Newtyle is a village in the west of Angus, Scotland.
It lies 11 mi north of Dundee in the southwest of Strathmore, between Hatton Hill and Newtyle (Heather Hill) in the Sidlaws. The village sits on gently sloping ground with a northwest aspect. The main communication link is the B954 road. The population was about 800 as of 2004.

==History==
The original village of Newtyle was centred on the church and what are now Kirkton Road and Smiddy road. Hatton Castle to the south and Newbigging to the north lie within the parish boundary.

===The Railway===
Newtyle was the northern terminus for the first commercial railway in Scotland, the Dundee and Newtyle Railway which opened in 1831. The grid street plan of the central part of the village was laid out shortly after the railway opened and was intended to form the basis for a manufacturing centre which could take advantage of the communications link to Dundee.
Rail services to and from Newtyle were in decline for a number of years before the line was closed in the 1960s under the Beeching Axe. Most of the railway buildings have since been demolished but the embankments and cuttings remain a prominent feature of the countryside surrounding the village.

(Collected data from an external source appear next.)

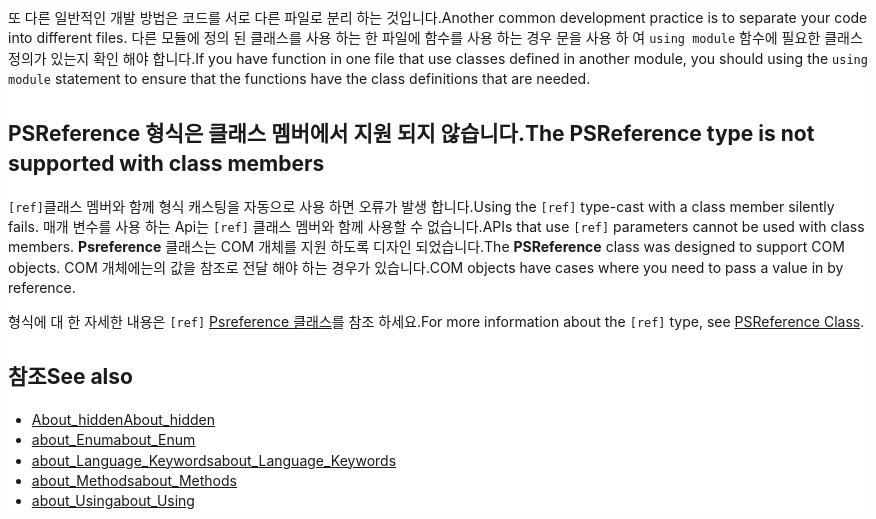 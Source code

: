 <span data-ttu-id="1afd9-243">또 다른 일반적인 개발 방법은 코드를 서로 다른 파일로 분리 하는 것입니다.</span><span class="sxs-lookup"><span data-stu-id="1afd9-243">Another common development practice is to separate your code into different files.</span></span> <span data-ttu-id="1afd9-244">다른 모듈에 정의 된 클래스를 사용 하는 한 파일에 함수를 사용 하는 경우 문을 사용 하 여 `using module` 함수에 필요한 클래스 정의가 있는지 확인 해야 합니다.</span><span class="sxs-lookup"><span data-stu-id="1afd9-244">If you have function in one file that use classes defined in another module, you should using the `using module` statement to ensure that the functions have the class definitions that are needed.</span></span>

## <a name="the-psreference-type-is-not-supported-with-class-members"></a><span data-ttu-id="1afd9-245">PSReference 형식은 클래스 멤버에서 지원 되지 않습니다.</span><span class="sxs-lookup"><span data-stu-id="1afd9-245">The PSReference type is not supported with class members</span></span>

<span data-ttu-id="1afd9-246">`[ref]`클래스 멤버와 함께 형식 캐스팅을 자동으로 사용 하면 오류가 발생 합니다.</span><span class="sxs-lookup"><span data-stu-id="1afd9-246">Using the `[ref]` type-cast with a class member silently fails.</span></span> <span data-ttu-id="1afd9-247">매개 변수를 사용 하는 Api는 `[ref]` 클래스 멤버와 함께 사용할 수 없습니다.</span><span class="sxs-lookup"><span data-stu-id="1afd9-247">APIs that use `[ref]` parameters cannot be used with class members.</span></span> <span data-ttu-id="1afd9-248">**Psreference** 클래스는 COM 개체를 지원 하도록 디자인 되었습니다.</span><span class="sxs-lookup"><span data-stu-id="1afd9-248">The **PSReference** class was designed to support COM objects.</span></span> <span data-ttu-id="1afd9-249">COM 개체에는의 값을 참조로 전달 해야 하는 경우가 있습니다.</span><span class="sxs-lookup"><span data-stu-id="1afd9-249">COM objects have cases where you need to pass a value in by reference.</span></span>

<span data-ttu-id="1afd9-250">형식에 대 한 자세한 내용은 `[ref]` [Psreference 클래스](/dotnet/api/system.management.automation.psreference)를 참조 하세요.</span><span class="sxs-lookup"><span data-stu-id="1afd9-250">For more information about the `[ref]` type, see [PSReference Class](/dotnet/api/system.management.automation.psreference).</span></span>

## <a name="see-also"></a><span data-ttu-id="1afd9-251">참조</span><span class="sxs-lookup"><span data-stu-id="1afd9-251">See also</span></span>

- [<span data-ttu-id="1afd9-252">About_hidden</span><span class="sxs-lookup"><span data-stu-id="1afd9-252">About_hidden</span></span>](About_hidden.md)
- [<span data-ttu-id="1afd9-253">about_Enum</span><span class="sxs-lookup"><span data-stu-id="1afd9-253">about_Enum</span></span>](about_Enum.md)
- [<span data-ttu-id="1afd9-254">about_Language_Keywords</span><span class="sxs-lookup"><span data-stu-id="1afd9-254">about_Language_Keywords</span></span>](about_language_keywords.md)
- [<span data-ttu-id="1afd9-255">about_Methods</span><span class="sxs-lookup"><span data-stu-id="1afd9-255">about_Methods</span></span>](about_methods.md)
- [<span data-ttu-id="1afd9-256">about_Using</span><span class="sxs-lookup"><span data-stu-id="1afd9-256">about_Using</span></span>](about_using.md)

===Bannatyne Home of Rest===
In 1887 Bannatyne House in Newtyle was purchased by Alexander H. Moncur, a former Provost of Dundee. He enlarged it and converted it to be used as holiday home for female jute workers from the Dundee jute mills. It was officially gifted and endowed as Bannatyne Home of Rest in 1892. It could provide accommodation for up to 50 people. Financial difficulties led to the closure of the home in 1961, and it was sold the following year. The house dates from c. 1589.

==Education==
Newtyle school provides education at primary level up to year 7 after which pupils travel elsewhere for secondary education. The school provided two years of secondary education until 1998. Local government boundary changes have seen different generations of Newtyle pupils receive their secondary education at Forfar Academy, Harris Academy in Dundee, Monifieth High School and latterly at Webster's High School in Kirriemuir. A new school was constructed in 2009 to replace the old building which had been in use since 1963.

==Economy==
There are no major employers in Newtyle, but a number of small local businesses also provide employment within the village. A large part of the working population commutes to Dundee.

==Notable people==
The poet William Thom worked as a weaver in Newtyle in the 1830s. James Robertson, the novelist, together with his wife, lives in a converted villa that was once a branch of the Royal Bank of Scotland in Newtyle.